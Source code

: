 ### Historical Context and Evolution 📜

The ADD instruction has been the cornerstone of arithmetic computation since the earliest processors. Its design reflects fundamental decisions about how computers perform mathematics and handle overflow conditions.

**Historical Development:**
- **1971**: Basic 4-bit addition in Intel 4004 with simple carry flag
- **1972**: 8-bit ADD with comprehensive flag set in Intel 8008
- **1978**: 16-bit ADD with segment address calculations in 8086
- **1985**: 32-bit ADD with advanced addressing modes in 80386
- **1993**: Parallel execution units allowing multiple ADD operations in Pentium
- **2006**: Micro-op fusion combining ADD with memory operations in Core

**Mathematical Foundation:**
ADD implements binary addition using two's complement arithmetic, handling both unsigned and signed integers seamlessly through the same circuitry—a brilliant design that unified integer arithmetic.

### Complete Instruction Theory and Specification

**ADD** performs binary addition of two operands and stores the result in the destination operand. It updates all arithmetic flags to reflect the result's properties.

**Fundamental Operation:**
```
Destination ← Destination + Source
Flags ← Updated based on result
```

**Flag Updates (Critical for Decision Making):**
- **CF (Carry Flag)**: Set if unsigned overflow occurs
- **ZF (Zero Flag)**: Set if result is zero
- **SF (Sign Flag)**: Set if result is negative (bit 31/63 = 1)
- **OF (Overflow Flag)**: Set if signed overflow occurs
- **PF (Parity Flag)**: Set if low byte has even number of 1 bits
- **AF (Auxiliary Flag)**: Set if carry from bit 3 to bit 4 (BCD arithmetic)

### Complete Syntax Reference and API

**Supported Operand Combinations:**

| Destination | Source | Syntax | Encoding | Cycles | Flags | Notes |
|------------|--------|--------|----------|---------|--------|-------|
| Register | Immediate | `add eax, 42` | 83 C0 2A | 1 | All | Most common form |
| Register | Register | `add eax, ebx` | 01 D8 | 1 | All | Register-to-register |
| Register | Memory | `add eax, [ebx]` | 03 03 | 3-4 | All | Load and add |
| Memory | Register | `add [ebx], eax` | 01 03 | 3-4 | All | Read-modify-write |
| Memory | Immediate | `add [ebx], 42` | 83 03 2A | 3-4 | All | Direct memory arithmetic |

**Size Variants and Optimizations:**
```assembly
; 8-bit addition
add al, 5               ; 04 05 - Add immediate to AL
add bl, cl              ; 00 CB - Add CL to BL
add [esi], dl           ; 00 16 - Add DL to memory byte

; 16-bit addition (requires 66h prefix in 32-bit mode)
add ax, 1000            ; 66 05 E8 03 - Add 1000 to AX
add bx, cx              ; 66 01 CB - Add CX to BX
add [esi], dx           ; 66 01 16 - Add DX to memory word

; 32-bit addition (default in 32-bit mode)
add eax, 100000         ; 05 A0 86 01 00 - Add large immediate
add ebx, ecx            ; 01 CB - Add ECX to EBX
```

————

**What to do**
Copy the material above word for word, taking the first line, the line containing "- **1972**: 8-bit", and every line between them, and nothing else.

**Solution**
Source code

: ### Historical Context and Evolution 📜

The ADD instruction has been the cornerstone of arithmetic computation since the earliest processors. Its design reflects fundamental decisions about how computers perform mathematics and handle overflow conditions.

**Historical Development:**
- **1971**: Basic 4-bit addition in Intel 4004 with simple carry flag
- **1972**: 8-bit ADD with comprehensive flag set in Intel 8008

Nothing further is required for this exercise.